10000 BENCHMARK: FP.ADJUST↓Time (sec) = 1.12#F+ & F- = 0#F* & F/ = 0ok

Thus 10,000 F* operations require 2.725 - 1.12 seconds, which means that the raw speed of the F* operation is about 0.16 msec. This translates to 6250 floating point operations per second, which will be the upper bound on the speed of the multiplication if the QED Board is operated with an 8 MHz crystal. Vector and matrix operations come closest to this raw speed. Of course, clocking the QED Board with a 16 MHz crystal doubles all of these speeds.
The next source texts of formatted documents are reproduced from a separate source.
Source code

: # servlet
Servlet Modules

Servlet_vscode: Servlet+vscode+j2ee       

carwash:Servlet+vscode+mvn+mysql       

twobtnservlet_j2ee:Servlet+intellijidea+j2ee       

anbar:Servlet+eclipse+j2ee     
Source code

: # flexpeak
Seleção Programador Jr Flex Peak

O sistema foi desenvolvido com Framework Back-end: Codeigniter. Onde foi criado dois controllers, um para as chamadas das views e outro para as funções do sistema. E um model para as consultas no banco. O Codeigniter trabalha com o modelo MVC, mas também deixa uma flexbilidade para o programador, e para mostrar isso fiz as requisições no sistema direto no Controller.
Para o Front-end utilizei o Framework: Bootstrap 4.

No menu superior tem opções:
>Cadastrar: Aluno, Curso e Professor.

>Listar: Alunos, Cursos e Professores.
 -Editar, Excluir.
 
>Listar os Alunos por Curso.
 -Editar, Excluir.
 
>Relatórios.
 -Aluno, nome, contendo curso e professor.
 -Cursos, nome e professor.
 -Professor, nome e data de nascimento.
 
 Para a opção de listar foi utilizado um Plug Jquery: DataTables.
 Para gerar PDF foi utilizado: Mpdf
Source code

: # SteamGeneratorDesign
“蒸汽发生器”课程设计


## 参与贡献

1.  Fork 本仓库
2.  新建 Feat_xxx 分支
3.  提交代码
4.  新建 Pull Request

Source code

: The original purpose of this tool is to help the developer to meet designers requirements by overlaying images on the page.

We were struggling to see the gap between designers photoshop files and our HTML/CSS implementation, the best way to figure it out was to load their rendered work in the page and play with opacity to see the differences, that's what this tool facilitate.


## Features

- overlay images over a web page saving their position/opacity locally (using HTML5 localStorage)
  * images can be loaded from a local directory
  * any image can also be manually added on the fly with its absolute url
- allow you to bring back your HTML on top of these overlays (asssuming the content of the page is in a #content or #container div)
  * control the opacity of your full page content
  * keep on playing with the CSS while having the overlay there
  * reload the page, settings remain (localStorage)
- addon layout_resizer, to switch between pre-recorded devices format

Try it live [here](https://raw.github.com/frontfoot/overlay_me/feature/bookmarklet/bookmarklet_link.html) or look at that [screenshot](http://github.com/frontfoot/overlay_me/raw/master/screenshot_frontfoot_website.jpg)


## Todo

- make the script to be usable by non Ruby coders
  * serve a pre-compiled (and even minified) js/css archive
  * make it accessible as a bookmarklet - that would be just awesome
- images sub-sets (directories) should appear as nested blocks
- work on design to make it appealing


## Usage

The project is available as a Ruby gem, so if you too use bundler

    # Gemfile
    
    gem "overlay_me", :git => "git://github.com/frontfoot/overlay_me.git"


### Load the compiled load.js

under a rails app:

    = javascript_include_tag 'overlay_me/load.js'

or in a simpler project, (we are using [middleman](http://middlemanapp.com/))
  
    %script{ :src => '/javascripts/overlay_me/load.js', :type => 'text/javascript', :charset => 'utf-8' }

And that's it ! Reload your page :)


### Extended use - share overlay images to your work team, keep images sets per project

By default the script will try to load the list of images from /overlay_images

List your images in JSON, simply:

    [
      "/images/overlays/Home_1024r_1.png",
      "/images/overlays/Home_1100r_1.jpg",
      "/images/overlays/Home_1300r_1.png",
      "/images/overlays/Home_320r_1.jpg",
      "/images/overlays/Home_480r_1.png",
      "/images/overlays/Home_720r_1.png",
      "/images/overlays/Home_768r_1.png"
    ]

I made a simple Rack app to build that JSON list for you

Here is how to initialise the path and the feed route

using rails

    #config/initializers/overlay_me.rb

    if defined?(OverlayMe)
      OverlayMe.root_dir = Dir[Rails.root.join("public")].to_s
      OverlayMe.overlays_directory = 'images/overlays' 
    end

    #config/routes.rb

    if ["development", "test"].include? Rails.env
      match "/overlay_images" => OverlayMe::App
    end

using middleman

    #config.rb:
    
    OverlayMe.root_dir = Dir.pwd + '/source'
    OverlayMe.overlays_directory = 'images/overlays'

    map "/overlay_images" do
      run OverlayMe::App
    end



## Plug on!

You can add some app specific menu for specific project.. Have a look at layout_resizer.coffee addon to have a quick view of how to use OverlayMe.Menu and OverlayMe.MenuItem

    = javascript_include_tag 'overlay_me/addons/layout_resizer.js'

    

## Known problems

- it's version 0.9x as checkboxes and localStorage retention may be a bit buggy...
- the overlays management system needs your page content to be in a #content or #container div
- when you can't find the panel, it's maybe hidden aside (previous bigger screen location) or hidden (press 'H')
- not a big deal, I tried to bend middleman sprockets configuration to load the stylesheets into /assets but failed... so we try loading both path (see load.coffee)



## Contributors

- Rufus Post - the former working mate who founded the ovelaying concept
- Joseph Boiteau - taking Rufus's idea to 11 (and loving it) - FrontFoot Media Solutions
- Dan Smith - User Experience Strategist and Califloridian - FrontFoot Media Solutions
The following table gives benchmarks for the raw speed of some floating point operations:

Operation | Typical speed (msec) at 8 MHz crystal frequency |
---|---|

F+ , F- | 0.170 |

F* | 0.160 |

F/ | 0.150 |

FSQRT | 1.550 |

FSIN | 2.770 |

FCOS | 3.430 |

FLN | 2.480 |

By way of comparison, single precision integer + * and / operations require 0.015, 0.05, and 0.070 msec respectively. Where integer math can be used, it definitely confers a speed advantage over floating point operations. In many realistic computations, however, 16-bit integer quantities are not sufficient because they overflow (if used to accumulate a result), or cannot handle a wide enough range of numbers while maintaining precision, or cannot represent fractional quantities without scaling operations. In these cases, integer computations must rely on double number mathematics, and/or must use the */ operator to scale the results to the proper magnitudes. The benchmarks for the relevant double number and mixed single/double number operations are:

Operation | Typical speed (msec) at 8 MHz crystal frequency |
---|---|

D+ , D- | 0.030 |

UD*S | 0.230 |

*/ | 0.385 |

In practice, floating point mathematics is often more convenient and just as fast as scaled double number arithmetic for many computation-intensive applications.